Une affaire de style : La godille

Godiller est une chose bien trop compliqué pour être enseigné dans les gros livres ou par des orateurs à mentions et à double menton. C'est tellement une affaire de style pur, et intime, que le godilleur trace en godillant un sillage de guirlandes de signatures répétitives et d'infinis paragraphes de notaires. Les boucles et ondulations ornementales sont si joyeuses que l'on peut voir dans les remous de l'eau des risettes angéliques et des fossettes furtives. Chacun godille selon ses capacités et son humeur et c'est un des rares exercices où l'artiste témoigne de son art en tenant bon le manche, même s'il est manchot, pour le meilleur profit des amateurs épatés alignés comme goélands de cérémonie aux postes d'admiration. C'est une manoeuvre à la fois ardue et hardie.

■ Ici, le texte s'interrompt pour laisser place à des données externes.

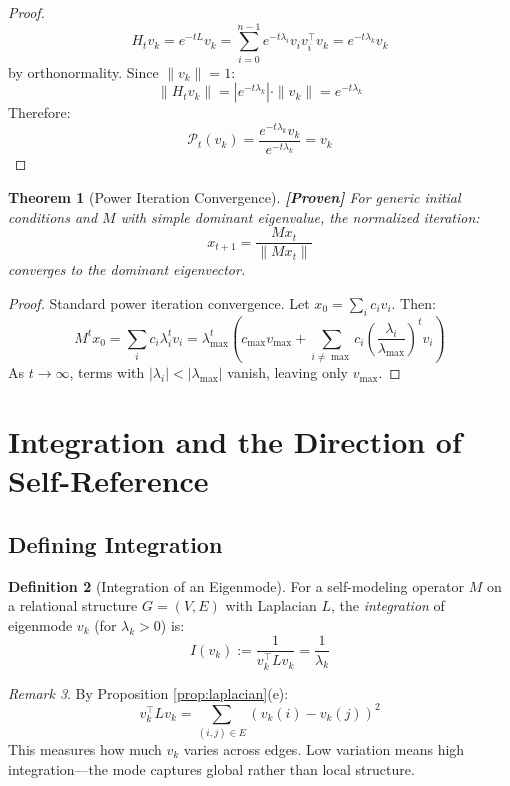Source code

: \documentclass[11pt]{article}
\newtheorem{theorem}{Theorem}[section]
\theoremstyle{definition}
\newtheorem{definition}[theorem]{Definition}
\theoremstyle{remark}
\newtheorem{remark}[theorem]{Remark}
\begin{document}
\begin{proof}
\[
H_t v_k = e^{-tL} v_k = \sum_{i=0}^{n-1} e^{-t\lambda_i} v_i v_i^\top v_k = e^{-t\lambda_k} v_k
\]
by orthonormality. Since $\|v_k\| = 1$:
\[
\|H_t v_k\| = |e^{-t\lambda_k}| \cdot \|v_k\| = e^{-t\lambda_k}
\]
Therefore:
\[
\mathcal{P}_t(v_k) = \frac{e^{-t\lambda_k} v_k}{e^{-t\lambda_k}} = v_k
\]
\end{proof}

\begin{theorem}[Power Iteration Convergence]\label{thm:power_iter}
\textbf{[Proven]} For generic initial conditions and $M$ with simple dominant eigenvalue, the normalized iteration:
\[
x_{t+1} = \frac{Mx_t}{\|Mx_t\|}
\]
converges to the dominant eigenvector.
\end{theorem}

\begin{proof}
Standard power iteration convergence. Let $x_0 = \sum_i c_i v_i$. Then:
\[
M^t x_0 = \sum_i c_i \lambda_i^t v_i = \lambda_{\max}^t \left( c_{\max} v_{\max} + \sum_{i \neq \max} c_i \left(\frac{\lambda_i}{\lambda_{\max}}\right)^t v_i \right)
\]
As $t \to \infty$, terms with $|\lambda_i| < |\lambda_{\max}|$ vanish, leaving only $v_{\max}$.
\end{proof}

\section{Integration and the Direction of Self-Reference}

\subsection{Defining Integration}

\begin{definition}[Integration of an Eigenmode]
For a self-modeling operator $M$ on a relational structure $G = (V, E)$ with Laplacian $L$, the \emph{integration} of eigenmode $v_k$ (for $\lambda_k > 0$) is:
\[
I(v_k) := \frac{1}{v_k^\top L v_k} = \frac{1}{\lambda_k}
\]
\end{definition}

\begin{remark}
By Proposition \ref{prop:laplacian}(e):
\[
v_k^\top L v_k = \sum_{(i,j) \in E} (v_k(i) - v_k(j))^2
\]
This measures how much $v_k$ varies across edges. Low variation means high integration---the mode captures global rather than local structure.
\end{remark}
\end{document}
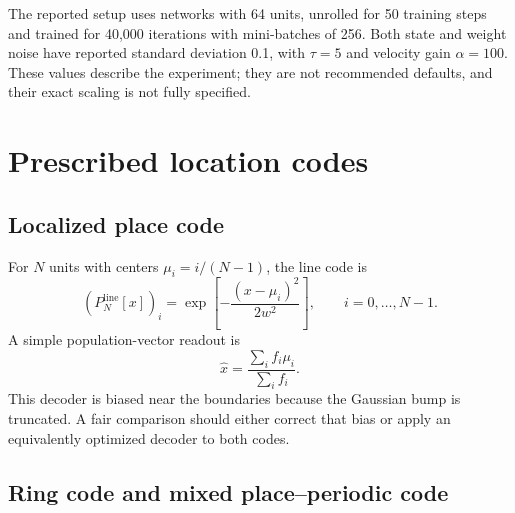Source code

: The reported setup uses networks with 64 units, unrolled for 50 training steps and trained for 40,000 iterations with mini-batches of 256. Both state and weight noise have reported standard deviation 0.1, with $\tau=5$ and velocity gain $\alpha=100$. These values describe the experiment; they are not recommended defaults, and their exact scaling is not fully specified.

\section{Prescribed location codes}
\label{sec:attractor-codes}

\subsection{Localized place code}

For $N$ units with centers $\mu_i=i/(N-1)$, the line code is
\begin{equation}
\label{eq:place-line-code}
\left(P_N^{\mathrm{line}}[x]\right)_i
=\exp\left[-\frac{(x-\mu_i)^2}{2w^2}\right],
\qquad i=0,\ldots,N-1.
\end{equation}
A simple population-vector readout is
\begin{equation}
\label{eq:place-readout}
\hat{x}
=\frac{\sum_i f_i\mu_i}{\sum_i f_i}.
\end{equation}
This decoder is biased near the boundaries because the Gaussian bump is truncated. A fair comparison should either correct that bias or apply an equivalently optimized decoder to both codes.

\subsection{Ring code and mixed place--periodic code}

Pourtant un mouflet tout morveux fait torcher en finesse une lourde pinasse comme une torpille acérée en maniant à l'aise un gros aviron de galère, laisse sur place un malabar à biceps surgonflés à bord d'une prame en acajou des îles touillant de toutes ces forces inutiles un aviron ténu comme un cure-dent.

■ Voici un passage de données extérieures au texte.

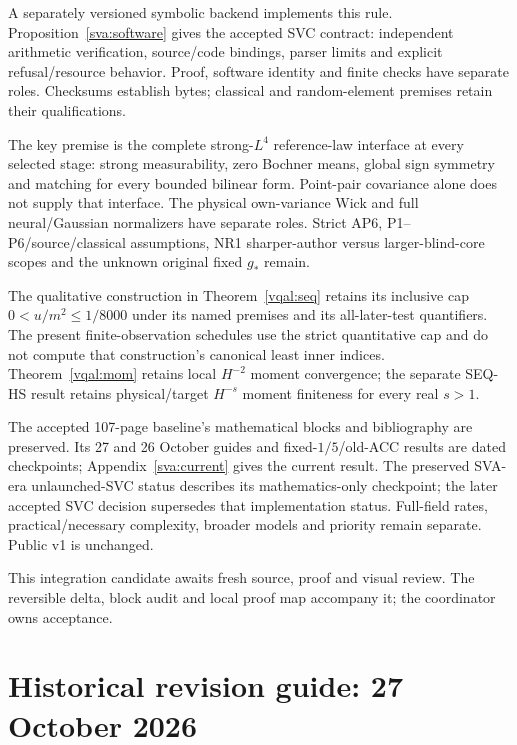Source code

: \documentclass[11pt]{article}
\theoremstyle{plain}
\theoremstyle{definition}
\theoremstyle{remark}
\begin{document}
A separately versioned symbolic backend implements this rule.
Proposition~\ref{sva:software} gives the accepted SVC contract: independent
arithmetic verification, source/code bindings, parser limits and explicit
refusal/resource behavior. Proof, software identity and finite checks
have separate roles. Checksums establish bytes;
classical and random-element premises retain their qualifications.

The key premise is the complete strong-$L^4$ reference-law interface at
every selected stage: strong measurability, zero Bochner means, global
sign symmetry and matching for every bounded bilinear form. Point-pair
covariance alone does not supply that interface. The physical own-variance
Wick and full neural/Gaussian normalizers have separate roles. Strict
AP6, P1--P6/source/classical assumptions, NR1 sharper-author versus
larger-blind-core scopes and the unknown original fixed $g_*$ remain.

The qualitative construction in Theorem~\ref{vqal:seq} retains its
inclusive cap $0<u/m^2\le1/8000$ under its named premises and its
all-later-test quantifiers. The present finite-observation schedules use
the strict quantitative cap and do not compute that construction's
canonical least inner indices. Theorem~\ref{vqal:mom} retains local
$H^{-2}$ moment convergence; the separate SEQ-HS result retains
physical/target $H^{-s}$ moment finiteness for every real $s>1$.

The accepted 107-page baseline's mathematical blocks and bibliography are
preserved. Its 27 and 26 October guides and fixed-$1/5$/old-ACC results
are dated checkpoints; Appendix~\ref{sva:current} gives the current result.
The preserved SVA-era unlaunched-SVC status describes its mathematics-only
checkpoint; the later accepted SVC decision supersedes that implementation
status. Full-field rates, practical/necessary complexity, broader models
and priority remain separate. Public v1 is unchanged.

This integration candidate awaits fresh source, proof and visual review.
The reversible delta, block audit and local proof map accompany it;
the coordinator owns acceptance.

\clearpage
\section*{Historical revision guide: 27 October 2026}
\label{vqal:guide}
\end{document}
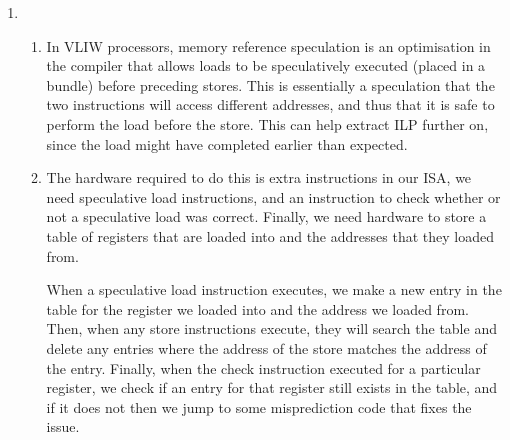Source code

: \begin{enumerate}[label=(\alph*)]
  \item
    \begin{enumerate}[label=(\roman*)]

      \item
        In VLIW processors, memory reference speculation is an optimisation in the compiler that allows loads to be speculatively executed (placed in a bundle) before preceding stores. This is essentially a speculation that the two instructions will access different addresses, and thus that it is safe to perform the load before the store. This can help extract ILP further on, since the load might have completed earlier than expected.

      \item
        The hardware required to do this is extra instructions in our ISA, we need speculative load instructions, and an instruction to check whether or not a speculative load was correct. Finally, we need hardware to store a table of registers that are loaded into and the addresses that they loaded from.

        When a speculative load instruction executes, we make a new entry in the table for the register we loaded into and the address we loaded from. Then, when any store instructions execute, they will search the table and delete any entries where the address of the store matches the address of the entry. Finally, when the check instruction executed for a particular register, we check if an entry for that register still exists in the table, and if it does not then we jump to some misprediction code that fixes the issue.

        
    \end{enumerate}
    
\end{enumerate}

En général (un mot de biffin), le godilleur ne se réfère qu'à l'horizon de fuite et bourlingue au pif, espèce de radar qu'il a dans le dos, les jambes arquées comme un compas, l'aviron bordé presque à la verticale, les épaules roulant ronds, la main calleuse travaillant le manche comme fait la queue du poisson en allers et retours. Ces huit allongés avec efficacité et élégance sont l'expression même de l'économie nautique.

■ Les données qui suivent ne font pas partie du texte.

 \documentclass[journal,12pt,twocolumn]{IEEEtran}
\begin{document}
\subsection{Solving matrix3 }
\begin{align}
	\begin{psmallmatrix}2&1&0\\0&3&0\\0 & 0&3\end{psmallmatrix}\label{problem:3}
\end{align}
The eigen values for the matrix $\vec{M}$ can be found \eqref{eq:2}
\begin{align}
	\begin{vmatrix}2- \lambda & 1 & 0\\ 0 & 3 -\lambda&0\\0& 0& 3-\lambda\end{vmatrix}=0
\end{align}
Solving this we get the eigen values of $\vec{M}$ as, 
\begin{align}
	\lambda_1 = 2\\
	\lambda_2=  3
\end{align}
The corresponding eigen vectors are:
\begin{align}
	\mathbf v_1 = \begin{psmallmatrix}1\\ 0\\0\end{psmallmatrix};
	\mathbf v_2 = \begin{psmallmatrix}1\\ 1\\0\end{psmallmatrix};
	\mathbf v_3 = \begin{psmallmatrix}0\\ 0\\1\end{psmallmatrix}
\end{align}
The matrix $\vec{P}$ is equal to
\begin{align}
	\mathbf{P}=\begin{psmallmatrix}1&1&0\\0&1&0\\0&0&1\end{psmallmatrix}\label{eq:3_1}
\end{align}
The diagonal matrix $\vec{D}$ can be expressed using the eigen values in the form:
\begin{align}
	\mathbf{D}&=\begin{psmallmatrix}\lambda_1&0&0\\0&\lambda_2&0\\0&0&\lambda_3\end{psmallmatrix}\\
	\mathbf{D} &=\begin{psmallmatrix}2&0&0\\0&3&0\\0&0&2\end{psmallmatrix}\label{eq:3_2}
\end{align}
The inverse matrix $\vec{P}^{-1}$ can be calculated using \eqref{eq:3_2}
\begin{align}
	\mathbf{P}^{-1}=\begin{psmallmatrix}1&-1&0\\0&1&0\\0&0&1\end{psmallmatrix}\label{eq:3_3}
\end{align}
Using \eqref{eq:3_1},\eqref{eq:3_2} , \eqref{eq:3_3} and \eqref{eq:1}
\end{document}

J'ai connu naguère à l'Alber Ildut de hardis pécheurs de morues et
maquereaux rentrant d'Islande ou de l'Aber Wrach. Ils sautaient comme des cabris dans leur doris et faisaient tête en godillant à tout berzingue sur le bistroquet local. Après quelques heures d'incubation, le déhalage était laborieux mais, à peine affalés dans le canot, ayant saisi le manche de l'aviron, lui aussi rond comme une queue de pelle, l'un d'eux se campait à l'arrière, cahin-caha et dans un suroît brumeux. Alors, la godille, enchantée par les sortilèges de l'onde marine, embrayait d'emblée sa marche hélicoïdale et ramenait à bord, sans les mouiller, les navigateurs de l'entre-deux brumes.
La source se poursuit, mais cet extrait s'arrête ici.